The beautiful part of this scheme is that she can get more obvious now that the team is down by two members. She took Williams and Kelly out first intentionally: Kelly would have been the logical one who can course-correct anything that derailed, while Williams kept McGarrett in line. Now she's left with Kalakaua and McGarrett, the hot-headed, impulsive ones. They'll make more mistakes because they're too emotional.

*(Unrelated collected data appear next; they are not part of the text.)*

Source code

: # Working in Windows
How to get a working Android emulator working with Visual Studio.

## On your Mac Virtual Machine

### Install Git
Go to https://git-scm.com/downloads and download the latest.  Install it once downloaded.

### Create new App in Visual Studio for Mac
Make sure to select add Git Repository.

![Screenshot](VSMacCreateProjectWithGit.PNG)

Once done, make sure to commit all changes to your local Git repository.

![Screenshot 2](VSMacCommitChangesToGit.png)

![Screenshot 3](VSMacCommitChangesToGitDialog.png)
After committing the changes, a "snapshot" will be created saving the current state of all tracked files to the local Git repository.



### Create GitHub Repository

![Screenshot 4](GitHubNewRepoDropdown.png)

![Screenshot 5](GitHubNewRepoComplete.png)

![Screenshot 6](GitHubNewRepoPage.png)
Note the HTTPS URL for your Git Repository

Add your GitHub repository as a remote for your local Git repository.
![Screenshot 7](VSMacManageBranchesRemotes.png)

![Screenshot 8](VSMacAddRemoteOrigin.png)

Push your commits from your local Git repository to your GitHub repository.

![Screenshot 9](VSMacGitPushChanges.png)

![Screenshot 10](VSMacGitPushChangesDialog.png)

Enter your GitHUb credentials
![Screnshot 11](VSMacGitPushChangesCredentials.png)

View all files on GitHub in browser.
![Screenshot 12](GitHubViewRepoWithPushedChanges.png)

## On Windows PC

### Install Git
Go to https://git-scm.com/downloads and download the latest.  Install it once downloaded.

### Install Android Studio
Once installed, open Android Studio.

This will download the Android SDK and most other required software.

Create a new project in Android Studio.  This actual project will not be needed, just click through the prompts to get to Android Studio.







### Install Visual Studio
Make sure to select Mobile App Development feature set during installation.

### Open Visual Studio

They're both under police protection now, the governor getting spooked enough to post more people in the 5-0 office. There's a 24-hour guard at McGarrett's and Kalakaua's place now too, and McGarrett, true to form, thinks he can handle it himself so he takes unnecessary risks. She follows him for days, observing routines, laughing whenever he escapes his escorts. True to form, no matter what he believes, he thinks whoever's after him is a man. Well, it's true enough that she was hired by a man, but she's still the one doing the active killing. She'd be offended if it wasn't so predictable -- even assassins have institutionalized sexism in the power structure.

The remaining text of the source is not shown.